Sin embargo, el filme no se concentra en el crimen sino en ese diálogo entre la vida y la muerte que se da a través de esa costumbre de adoptar a los muertos y establecer con ellos una relación solidaria de ayuda mutua, y eso le da una trascendencia y una belleza muy poderosas. Además, como contrapeso de la violencia, se regodea en una paisajística luminosa: el sol, el río y la naturaleza toda es esplendorosa. Y, lo más importante, a ese portento natural suma una poética de la contención: durante las otras casi dos horas del filme todo transcurre lenta y delicadamente: los actores se mueven sin apuros y hablan pausado, no se escuchan gritos ni hay escenas dramáticas de deudos arrojándose sobre los cuerpos de sus seres queridos. El filme prefiere recurrir a esa gramática de la contención, a ese discurrir fílmico pausado que nos produce como espectadores una sensación de ahogo, de que algo está reprimido, como si tuviéramos una leve masa de aire en el pecho.

Conversando con James Valderrama, uno de los guionistas, me dijo que durante la elaboración del guion siempre estuvo presente la idea del duelo, de que la película se constituyera en una gran metáfora del duelo en el que vivimos permanentemente los colombianos por efectos de la violencia. Esa conversación le dio sentido preciso a eso que yo intuía: esa poética de la contención es nada menos que una representación fílmica del duelo. Sí, Memento mori es un crisol en el que se cocinan muchos temas (la violencia, la atrocidad, la ausencia y la desaparición, la solidaridad, las prácticas funerarias, el más allá) y de ese crisol surge con mucho poder la sensación de que, en últimas, la colombiana es una sociedad traumada que no logra tramitar bien su duelo. Entonces, estamos instalados en la melancolía. Esa es la sensación que me queda con la película y esa es precisamente la que transmite el personaje de Naré —soberbia actuación de Lucía Bedoya—, la doliente principal: estamos paralizados en la melancolía.

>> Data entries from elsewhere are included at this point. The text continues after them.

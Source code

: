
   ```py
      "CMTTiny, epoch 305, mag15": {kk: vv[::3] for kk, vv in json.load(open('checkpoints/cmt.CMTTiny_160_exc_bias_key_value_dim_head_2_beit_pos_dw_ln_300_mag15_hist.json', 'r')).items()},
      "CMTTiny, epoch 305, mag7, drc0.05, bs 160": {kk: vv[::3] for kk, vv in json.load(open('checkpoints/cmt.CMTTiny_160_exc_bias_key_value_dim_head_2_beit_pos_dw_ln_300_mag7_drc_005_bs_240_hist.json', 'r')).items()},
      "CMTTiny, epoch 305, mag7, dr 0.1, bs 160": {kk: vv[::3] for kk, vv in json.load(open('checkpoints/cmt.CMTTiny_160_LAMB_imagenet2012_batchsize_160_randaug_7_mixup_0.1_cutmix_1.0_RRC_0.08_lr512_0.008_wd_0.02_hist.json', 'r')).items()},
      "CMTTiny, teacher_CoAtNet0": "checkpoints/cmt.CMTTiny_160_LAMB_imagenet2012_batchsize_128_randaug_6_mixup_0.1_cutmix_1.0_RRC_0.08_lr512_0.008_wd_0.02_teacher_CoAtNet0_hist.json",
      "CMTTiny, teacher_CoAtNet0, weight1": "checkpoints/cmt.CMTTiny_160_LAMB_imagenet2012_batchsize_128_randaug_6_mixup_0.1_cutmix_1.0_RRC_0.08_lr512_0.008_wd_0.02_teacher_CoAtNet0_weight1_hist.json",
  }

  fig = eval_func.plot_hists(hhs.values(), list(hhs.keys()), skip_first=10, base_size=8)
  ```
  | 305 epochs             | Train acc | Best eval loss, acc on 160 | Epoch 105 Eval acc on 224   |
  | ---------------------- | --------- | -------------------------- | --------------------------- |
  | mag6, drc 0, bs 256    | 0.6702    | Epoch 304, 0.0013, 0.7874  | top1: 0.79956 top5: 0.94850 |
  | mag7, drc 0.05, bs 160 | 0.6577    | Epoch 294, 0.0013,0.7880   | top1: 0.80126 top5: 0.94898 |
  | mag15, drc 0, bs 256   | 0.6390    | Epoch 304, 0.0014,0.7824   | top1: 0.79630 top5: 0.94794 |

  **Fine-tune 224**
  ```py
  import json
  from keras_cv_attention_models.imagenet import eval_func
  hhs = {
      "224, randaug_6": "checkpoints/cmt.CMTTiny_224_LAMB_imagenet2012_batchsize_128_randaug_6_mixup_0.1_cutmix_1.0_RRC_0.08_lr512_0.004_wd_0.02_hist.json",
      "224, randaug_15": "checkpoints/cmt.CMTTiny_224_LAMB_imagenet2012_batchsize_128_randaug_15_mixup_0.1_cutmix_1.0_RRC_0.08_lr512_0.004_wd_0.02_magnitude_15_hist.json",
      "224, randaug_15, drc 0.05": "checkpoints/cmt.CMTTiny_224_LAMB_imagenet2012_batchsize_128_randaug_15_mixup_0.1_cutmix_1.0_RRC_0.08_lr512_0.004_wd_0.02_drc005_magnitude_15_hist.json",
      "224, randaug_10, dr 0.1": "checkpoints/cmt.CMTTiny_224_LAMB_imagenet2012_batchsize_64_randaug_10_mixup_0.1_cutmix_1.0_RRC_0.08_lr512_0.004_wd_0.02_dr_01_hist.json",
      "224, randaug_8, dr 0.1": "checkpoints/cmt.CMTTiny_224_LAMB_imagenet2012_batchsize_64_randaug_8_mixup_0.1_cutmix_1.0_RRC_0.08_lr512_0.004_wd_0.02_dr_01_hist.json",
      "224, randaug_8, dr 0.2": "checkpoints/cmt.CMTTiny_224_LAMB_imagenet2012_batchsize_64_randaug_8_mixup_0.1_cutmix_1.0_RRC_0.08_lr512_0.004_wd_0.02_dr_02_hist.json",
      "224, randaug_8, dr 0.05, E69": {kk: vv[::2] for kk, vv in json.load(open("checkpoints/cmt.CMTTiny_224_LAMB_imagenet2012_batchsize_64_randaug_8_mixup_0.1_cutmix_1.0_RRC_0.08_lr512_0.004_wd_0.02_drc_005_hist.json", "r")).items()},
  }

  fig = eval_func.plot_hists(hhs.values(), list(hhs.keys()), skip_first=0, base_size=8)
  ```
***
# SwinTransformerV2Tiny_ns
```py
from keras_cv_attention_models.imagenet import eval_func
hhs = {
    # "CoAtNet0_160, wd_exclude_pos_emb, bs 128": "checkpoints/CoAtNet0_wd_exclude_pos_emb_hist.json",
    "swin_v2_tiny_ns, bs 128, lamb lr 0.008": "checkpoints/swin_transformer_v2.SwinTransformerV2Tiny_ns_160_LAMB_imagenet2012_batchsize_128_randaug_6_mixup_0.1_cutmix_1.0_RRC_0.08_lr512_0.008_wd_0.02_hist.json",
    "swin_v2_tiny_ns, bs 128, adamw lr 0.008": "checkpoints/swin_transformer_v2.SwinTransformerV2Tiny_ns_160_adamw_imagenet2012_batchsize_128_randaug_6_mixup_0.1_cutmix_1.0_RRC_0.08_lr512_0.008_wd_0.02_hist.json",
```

Memento mori deja, entonces, la constancia de que necesitamos hacer bien nuestro duelo social, encontrar la verdad, construir una memoria con sentido, despedir a nuestros muertos y edificar nuestro futuro. Es lo que hacen los habitantes de Puerto Berrío cuando adoptan los NN rescatados del río y les hacen sus honras fúnebres, es lo que hace Naré cuando entierra las cosas de su esposo y lo despide en su corazón. Es la única manera de recuperar el ritmo de nuestro andar y salir de esta melancolía que nos paraliza desde hace muchas décadas ya. Maravillosa película.


[1] Esas prácticas funerarias están muy noticiadas en Colombia y se han producido algunos textos académicos sobre ellas. En su trabajo de grado para la Maestría en Estudios Culturales de la Universidad Nacional de Colombia (2015), Julián David Rodríguez examina estas prácticas y da cuenta del conflicto armado desarrollado en la zona.